PROBLEM TO SOLVE
In the listing that follows, the range to quote begins at the line that has "J++ version 1.\*x**\*</span></span>" and ends after the line that has "Type Library Wizard**.</span></span>"; quote it verbatim and add nothing.

GIVEN ENTRIES
----
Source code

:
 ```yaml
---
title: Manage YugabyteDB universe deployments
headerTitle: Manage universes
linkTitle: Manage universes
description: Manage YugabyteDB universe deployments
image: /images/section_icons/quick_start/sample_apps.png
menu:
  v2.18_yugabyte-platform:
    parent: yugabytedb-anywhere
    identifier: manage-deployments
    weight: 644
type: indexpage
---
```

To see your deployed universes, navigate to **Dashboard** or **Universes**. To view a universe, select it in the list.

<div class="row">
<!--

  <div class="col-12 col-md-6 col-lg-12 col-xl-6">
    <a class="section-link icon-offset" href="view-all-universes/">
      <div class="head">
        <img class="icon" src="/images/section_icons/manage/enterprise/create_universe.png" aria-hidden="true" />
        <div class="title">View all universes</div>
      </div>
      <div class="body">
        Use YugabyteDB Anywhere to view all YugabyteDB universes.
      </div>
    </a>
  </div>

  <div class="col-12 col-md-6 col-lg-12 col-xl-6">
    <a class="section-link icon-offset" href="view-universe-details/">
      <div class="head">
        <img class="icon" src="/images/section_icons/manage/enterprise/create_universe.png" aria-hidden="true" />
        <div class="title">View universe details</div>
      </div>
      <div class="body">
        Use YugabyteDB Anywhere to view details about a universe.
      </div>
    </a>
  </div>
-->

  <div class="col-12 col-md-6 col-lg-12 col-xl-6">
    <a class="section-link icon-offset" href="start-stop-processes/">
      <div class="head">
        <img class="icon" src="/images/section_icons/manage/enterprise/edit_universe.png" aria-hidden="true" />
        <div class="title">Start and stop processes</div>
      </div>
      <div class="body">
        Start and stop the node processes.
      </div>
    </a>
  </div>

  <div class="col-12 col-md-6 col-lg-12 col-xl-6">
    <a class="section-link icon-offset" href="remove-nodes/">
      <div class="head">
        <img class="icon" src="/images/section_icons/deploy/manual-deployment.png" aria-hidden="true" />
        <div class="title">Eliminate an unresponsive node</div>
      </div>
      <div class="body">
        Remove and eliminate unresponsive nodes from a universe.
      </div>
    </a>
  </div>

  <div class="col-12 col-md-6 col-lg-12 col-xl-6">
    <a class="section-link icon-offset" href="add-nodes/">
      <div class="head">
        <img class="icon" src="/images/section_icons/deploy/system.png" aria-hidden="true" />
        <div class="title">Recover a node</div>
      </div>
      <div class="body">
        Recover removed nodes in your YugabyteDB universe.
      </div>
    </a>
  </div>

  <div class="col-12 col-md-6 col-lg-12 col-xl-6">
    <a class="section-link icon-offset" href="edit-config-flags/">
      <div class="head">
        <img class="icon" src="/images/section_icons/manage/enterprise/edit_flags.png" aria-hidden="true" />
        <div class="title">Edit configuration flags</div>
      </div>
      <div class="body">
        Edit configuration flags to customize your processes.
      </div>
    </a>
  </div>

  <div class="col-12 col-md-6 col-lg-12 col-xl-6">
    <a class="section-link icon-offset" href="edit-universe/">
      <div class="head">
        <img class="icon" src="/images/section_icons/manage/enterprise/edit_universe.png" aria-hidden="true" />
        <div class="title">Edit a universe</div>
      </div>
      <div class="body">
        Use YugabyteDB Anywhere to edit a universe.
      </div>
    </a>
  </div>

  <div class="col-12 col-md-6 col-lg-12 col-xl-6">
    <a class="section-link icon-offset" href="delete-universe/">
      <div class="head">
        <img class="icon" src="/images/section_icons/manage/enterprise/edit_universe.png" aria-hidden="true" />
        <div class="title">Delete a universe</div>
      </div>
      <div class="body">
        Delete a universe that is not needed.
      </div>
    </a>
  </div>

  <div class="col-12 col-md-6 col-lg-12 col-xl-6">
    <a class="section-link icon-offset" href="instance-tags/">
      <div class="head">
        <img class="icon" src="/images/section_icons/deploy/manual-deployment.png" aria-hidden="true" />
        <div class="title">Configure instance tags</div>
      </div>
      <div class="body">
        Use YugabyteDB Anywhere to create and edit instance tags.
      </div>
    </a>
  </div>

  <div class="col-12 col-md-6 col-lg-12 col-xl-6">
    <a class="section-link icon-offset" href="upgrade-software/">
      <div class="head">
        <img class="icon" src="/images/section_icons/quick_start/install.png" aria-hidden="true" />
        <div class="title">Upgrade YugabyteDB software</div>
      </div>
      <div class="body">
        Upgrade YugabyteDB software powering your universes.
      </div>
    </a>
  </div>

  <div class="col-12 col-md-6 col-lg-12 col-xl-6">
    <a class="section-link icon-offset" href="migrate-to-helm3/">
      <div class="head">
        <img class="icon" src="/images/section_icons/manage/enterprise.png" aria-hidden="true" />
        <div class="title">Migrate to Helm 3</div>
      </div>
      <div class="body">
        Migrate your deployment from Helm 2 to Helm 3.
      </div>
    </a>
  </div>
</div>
----
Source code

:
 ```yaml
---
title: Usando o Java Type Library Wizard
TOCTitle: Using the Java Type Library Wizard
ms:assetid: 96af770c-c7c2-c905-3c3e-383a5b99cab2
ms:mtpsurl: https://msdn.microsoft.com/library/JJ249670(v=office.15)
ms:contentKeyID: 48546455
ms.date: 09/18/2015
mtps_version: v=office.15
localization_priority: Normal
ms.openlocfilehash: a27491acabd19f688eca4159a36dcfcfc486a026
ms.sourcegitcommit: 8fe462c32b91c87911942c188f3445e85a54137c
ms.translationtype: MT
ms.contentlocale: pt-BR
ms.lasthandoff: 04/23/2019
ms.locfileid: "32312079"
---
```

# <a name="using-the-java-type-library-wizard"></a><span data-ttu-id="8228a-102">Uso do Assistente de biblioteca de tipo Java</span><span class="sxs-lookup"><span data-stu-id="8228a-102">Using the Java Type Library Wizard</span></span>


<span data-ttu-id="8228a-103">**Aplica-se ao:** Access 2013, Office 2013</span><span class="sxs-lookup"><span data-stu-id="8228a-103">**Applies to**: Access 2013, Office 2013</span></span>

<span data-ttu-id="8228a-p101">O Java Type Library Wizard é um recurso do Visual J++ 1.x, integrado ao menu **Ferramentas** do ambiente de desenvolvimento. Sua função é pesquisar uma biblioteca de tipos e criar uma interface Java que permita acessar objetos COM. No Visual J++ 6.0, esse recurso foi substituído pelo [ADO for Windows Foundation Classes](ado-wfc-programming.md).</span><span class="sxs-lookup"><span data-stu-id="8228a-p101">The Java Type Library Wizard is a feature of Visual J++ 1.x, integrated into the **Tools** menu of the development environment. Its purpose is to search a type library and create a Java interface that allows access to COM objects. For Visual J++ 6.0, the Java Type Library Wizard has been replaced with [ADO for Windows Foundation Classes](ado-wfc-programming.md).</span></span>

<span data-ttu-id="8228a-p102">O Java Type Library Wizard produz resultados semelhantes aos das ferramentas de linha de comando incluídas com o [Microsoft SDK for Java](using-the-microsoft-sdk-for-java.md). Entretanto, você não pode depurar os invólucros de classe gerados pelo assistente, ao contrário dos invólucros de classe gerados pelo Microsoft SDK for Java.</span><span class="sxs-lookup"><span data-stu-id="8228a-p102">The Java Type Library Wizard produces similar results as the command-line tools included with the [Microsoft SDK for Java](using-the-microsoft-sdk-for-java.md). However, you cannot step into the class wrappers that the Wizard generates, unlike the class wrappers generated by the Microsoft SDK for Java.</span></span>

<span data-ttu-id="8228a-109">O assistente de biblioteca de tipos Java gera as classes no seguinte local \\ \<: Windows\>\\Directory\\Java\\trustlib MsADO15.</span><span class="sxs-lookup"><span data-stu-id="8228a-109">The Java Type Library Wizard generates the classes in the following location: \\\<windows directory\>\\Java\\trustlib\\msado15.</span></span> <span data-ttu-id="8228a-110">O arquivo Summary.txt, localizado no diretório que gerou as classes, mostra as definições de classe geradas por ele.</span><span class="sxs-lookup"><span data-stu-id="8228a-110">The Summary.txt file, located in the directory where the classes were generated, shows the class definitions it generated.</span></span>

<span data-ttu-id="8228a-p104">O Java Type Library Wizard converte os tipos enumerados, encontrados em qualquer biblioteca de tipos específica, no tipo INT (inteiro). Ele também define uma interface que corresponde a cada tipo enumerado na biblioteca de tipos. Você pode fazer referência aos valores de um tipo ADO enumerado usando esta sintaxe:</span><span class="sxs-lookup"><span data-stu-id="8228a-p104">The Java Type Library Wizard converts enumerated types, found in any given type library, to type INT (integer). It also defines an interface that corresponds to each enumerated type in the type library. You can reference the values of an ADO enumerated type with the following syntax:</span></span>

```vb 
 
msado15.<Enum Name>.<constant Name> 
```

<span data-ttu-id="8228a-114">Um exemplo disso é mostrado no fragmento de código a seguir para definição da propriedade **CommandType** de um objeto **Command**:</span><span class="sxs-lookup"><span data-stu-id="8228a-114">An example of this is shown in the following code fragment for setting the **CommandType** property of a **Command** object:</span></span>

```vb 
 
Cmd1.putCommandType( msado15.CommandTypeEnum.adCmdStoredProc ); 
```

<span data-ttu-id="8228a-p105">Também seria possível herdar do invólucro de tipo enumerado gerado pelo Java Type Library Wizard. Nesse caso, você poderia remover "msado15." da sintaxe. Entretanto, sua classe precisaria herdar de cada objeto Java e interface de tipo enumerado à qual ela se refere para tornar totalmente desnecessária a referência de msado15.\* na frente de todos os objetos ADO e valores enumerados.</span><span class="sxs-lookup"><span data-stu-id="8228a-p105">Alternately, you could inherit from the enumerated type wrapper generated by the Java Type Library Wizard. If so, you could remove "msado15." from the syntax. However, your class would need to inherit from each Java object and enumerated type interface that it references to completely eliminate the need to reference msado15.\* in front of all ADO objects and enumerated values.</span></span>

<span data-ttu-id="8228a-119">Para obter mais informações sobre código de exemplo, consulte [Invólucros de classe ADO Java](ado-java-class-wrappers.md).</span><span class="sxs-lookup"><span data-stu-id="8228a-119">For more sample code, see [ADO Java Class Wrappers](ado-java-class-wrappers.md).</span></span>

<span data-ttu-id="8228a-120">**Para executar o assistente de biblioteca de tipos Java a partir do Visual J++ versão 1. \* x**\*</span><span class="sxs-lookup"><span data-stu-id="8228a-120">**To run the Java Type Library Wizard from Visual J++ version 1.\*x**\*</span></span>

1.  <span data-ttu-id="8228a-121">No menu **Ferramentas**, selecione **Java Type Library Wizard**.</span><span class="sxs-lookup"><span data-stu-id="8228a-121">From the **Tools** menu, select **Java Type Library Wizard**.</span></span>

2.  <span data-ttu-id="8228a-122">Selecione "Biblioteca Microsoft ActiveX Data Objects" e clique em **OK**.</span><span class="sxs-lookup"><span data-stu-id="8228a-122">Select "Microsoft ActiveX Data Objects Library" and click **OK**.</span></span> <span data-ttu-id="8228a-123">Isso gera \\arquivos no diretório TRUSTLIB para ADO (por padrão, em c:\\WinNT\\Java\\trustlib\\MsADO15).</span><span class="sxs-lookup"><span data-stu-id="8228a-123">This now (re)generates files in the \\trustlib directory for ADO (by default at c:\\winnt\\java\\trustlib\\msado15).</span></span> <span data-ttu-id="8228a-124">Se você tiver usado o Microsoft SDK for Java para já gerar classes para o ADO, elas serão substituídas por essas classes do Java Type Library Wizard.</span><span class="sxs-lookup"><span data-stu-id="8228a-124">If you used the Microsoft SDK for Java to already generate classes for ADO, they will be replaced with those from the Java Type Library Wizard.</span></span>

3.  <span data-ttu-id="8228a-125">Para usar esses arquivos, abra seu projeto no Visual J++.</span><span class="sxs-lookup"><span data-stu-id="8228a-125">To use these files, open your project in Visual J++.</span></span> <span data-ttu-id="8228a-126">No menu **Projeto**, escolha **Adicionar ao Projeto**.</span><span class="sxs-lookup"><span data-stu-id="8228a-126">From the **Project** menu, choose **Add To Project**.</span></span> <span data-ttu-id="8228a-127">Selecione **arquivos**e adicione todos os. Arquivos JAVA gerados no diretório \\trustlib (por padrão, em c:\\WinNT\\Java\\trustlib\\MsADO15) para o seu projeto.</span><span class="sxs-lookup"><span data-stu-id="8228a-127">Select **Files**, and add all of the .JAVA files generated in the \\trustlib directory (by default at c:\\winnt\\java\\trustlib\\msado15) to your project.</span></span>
----
EXERCISE OUTPUT
<span data-ttu-id="8228a-120">**Para executar o assistente de biblioteca de tipos Java a partir do Visual J++ versão 1. \* x**\*</span><span class="sxs-lookup"><span data-stu-id="8228a-120">**To run the Java Type Library Wizard from Visual J++ version 1.\*x**\*</span></span>

1.  <span data-ttu-id="8228a-121">No menu **Ferramentas**, selecione **Java Type Library Wizard**.</span><span class="sxs-lookup"><span data-stu-id="8228a-121">From the **Tools** menu, select **Java Type Library Wizard**.</span></span>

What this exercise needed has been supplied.